By JIM YARDLEYAPRIL 24, 2014

ROME — The small businesses were sprinkled throughout the Italian capital: One restaurant was only a few blocks from the Senate. A cafe was at the edge of the upscale diplomatic district, while a gelato shop was near the Pantheon. There was even a hotel not far from the hilltop statue of Giuseppe Garibaldi, the hero of Italy’s unification.
In a city where government and tourism are engines of the local economy, these storefront businesses seemed typical until a police crackdown exposed them as money-laundering fronts for mob organizations based in southern Italy. During January and February alone, Italian officials seized 51 million euros, or about $70 million, in mob properties and other assets in Rome, providing a small glimpse of the legal business interests that southern clans control in the capital.
The crackdown in Rome exposed just a small corner of what officials describe as a mob economy that has rapidly expanded across Europe. In an era of austerity, with Italy awash in debt and struggling to recover, organized crime groups are sitting on mountains of cash. They have taken advantage of the economic crisis to accelerate their infiltration of legitimate businesses outside their southern Italian strongholds and now control commercial interests in Rome and Milan, as well as in France, Germany, the Netherlands, Scotland, Spain and beyond.
 “For the last 20 years, they have a lot of liquidity,” said Michele Prestipino, the prosecutor who oversaw the recent crackdown and seizures in Rome. “This is a problem today. They have too much money. They can’t invest it all. It is the opposite of what happens to regular entrepreneurs.”

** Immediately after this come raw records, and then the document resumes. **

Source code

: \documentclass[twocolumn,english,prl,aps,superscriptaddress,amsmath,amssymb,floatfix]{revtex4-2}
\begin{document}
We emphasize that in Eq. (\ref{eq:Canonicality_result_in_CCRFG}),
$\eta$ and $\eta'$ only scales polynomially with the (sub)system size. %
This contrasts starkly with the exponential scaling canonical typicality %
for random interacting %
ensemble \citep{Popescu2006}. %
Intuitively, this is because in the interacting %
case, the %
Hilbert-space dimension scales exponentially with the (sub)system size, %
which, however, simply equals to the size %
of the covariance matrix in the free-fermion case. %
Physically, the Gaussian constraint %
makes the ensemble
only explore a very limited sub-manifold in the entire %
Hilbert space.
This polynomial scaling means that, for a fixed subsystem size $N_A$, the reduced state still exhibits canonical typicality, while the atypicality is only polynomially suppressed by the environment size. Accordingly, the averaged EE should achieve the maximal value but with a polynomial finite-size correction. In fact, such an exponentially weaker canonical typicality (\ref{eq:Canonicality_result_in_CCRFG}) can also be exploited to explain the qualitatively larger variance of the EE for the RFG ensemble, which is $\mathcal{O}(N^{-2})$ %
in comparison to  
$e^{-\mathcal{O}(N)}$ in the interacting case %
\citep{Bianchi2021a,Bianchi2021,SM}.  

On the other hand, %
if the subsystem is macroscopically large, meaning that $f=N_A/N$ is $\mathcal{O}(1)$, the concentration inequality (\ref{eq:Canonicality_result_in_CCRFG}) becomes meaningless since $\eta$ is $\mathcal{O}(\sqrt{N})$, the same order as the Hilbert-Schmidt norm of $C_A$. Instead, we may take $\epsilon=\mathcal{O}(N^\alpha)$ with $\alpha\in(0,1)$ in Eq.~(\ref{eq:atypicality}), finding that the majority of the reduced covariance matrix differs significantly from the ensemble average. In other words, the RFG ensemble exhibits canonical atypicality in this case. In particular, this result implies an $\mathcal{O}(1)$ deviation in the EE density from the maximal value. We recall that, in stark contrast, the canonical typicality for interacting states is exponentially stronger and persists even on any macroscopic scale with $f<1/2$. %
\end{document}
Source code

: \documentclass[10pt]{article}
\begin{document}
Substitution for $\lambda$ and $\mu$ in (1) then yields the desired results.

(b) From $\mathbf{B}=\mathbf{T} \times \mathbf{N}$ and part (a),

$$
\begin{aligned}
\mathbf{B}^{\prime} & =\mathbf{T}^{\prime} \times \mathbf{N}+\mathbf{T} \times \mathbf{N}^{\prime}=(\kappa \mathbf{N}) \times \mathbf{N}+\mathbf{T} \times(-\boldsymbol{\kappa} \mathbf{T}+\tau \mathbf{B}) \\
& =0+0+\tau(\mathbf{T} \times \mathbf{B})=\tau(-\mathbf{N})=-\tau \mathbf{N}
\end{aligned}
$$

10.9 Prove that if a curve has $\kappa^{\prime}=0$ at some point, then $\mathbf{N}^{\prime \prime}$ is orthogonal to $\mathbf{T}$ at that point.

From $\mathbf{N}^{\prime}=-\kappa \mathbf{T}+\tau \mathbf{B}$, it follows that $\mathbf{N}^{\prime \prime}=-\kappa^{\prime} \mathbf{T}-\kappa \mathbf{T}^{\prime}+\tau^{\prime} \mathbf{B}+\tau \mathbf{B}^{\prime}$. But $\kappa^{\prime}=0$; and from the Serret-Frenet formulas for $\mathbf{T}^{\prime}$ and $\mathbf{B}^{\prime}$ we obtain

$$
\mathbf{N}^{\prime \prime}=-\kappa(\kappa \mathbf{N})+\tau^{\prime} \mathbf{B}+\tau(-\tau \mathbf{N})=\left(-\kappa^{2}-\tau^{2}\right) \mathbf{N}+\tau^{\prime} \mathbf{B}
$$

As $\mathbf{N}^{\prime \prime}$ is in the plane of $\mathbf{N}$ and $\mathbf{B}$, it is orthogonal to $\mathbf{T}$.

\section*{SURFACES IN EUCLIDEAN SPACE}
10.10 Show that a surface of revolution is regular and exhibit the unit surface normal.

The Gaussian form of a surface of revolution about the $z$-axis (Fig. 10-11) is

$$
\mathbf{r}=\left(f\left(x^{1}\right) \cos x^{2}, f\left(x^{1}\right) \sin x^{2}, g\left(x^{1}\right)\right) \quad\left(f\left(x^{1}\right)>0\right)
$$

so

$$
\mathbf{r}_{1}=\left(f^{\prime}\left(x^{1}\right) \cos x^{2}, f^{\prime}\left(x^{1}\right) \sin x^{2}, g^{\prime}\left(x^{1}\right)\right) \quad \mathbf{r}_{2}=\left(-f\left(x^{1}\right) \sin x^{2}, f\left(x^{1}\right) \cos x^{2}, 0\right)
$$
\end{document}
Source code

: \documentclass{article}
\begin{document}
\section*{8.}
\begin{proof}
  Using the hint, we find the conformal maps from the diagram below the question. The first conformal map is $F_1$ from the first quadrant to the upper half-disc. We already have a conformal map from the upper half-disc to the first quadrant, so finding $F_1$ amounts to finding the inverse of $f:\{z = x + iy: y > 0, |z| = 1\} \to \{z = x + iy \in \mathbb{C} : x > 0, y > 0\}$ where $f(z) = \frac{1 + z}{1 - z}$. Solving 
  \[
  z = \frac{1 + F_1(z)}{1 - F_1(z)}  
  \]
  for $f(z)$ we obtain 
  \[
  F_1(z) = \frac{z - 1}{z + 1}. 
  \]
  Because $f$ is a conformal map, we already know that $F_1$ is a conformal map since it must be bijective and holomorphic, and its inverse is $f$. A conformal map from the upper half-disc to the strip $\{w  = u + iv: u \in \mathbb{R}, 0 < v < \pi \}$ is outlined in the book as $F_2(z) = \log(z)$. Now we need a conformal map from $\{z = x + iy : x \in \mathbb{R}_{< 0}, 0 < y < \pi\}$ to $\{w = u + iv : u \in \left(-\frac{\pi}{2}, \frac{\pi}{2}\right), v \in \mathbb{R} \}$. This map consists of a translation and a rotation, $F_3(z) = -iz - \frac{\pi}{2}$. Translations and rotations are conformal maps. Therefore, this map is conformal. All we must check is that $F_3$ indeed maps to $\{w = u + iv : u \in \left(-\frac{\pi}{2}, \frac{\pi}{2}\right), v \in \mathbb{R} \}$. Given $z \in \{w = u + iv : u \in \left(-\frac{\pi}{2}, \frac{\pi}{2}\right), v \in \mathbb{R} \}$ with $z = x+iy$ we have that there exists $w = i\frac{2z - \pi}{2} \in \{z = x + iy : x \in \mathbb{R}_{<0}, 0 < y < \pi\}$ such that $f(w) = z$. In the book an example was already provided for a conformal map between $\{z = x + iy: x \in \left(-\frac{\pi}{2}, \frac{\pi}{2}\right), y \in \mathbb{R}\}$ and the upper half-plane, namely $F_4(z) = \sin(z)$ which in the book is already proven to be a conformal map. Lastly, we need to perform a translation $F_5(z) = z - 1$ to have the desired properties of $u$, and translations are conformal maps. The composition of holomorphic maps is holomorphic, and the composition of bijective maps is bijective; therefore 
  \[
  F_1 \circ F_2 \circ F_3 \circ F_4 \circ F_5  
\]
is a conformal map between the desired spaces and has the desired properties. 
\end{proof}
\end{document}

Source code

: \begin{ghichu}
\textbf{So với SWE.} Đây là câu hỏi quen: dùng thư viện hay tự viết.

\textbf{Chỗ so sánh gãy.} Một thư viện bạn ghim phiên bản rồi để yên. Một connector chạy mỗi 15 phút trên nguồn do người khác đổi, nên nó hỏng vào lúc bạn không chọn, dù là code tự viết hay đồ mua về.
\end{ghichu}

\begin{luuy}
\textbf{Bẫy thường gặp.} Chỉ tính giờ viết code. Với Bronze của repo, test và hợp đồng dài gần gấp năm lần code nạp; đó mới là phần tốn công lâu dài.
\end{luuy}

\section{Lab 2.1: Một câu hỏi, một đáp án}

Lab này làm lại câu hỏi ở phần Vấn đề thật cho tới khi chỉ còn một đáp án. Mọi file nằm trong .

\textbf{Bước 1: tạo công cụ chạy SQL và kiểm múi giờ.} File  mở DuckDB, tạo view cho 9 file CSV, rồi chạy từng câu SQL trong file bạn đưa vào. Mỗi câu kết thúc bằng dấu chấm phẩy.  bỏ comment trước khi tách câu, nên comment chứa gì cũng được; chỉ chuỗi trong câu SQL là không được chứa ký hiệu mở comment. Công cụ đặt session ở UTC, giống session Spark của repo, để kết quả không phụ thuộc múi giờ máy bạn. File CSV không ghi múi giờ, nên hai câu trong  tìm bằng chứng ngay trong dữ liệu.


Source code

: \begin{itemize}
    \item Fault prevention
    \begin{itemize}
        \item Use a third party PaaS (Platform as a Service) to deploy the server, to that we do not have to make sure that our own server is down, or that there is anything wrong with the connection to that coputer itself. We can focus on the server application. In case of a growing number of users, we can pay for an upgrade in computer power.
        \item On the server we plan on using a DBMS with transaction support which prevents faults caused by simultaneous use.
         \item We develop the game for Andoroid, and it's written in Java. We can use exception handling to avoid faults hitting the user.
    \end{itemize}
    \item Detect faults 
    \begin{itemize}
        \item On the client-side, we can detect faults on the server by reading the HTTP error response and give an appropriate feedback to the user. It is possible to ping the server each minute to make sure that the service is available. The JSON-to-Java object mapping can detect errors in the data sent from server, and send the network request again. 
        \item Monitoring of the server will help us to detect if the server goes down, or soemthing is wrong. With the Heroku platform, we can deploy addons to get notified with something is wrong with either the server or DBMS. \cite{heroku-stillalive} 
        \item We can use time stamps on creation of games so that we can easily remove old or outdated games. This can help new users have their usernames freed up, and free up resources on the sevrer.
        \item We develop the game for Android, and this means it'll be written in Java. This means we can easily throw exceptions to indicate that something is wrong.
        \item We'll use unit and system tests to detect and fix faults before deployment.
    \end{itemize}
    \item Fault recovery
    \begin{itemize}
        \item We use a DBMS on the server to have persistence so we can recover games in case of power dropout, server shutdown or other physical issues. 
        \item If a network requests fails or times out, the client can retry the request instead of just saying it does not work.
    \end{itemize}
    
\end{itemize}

If Europe once thought of organized crime families as largely an Italian problem — and if many Italians thought the problem was mostly confined to the south — the breadth of their assets across the Continent is forcing a reappraisal. In February, the European Parliament passed a new directive making it easier for national authorities to confiscate criminal assets, in response to evidence that organized crime groups have gobbled up properties and companies across Europe.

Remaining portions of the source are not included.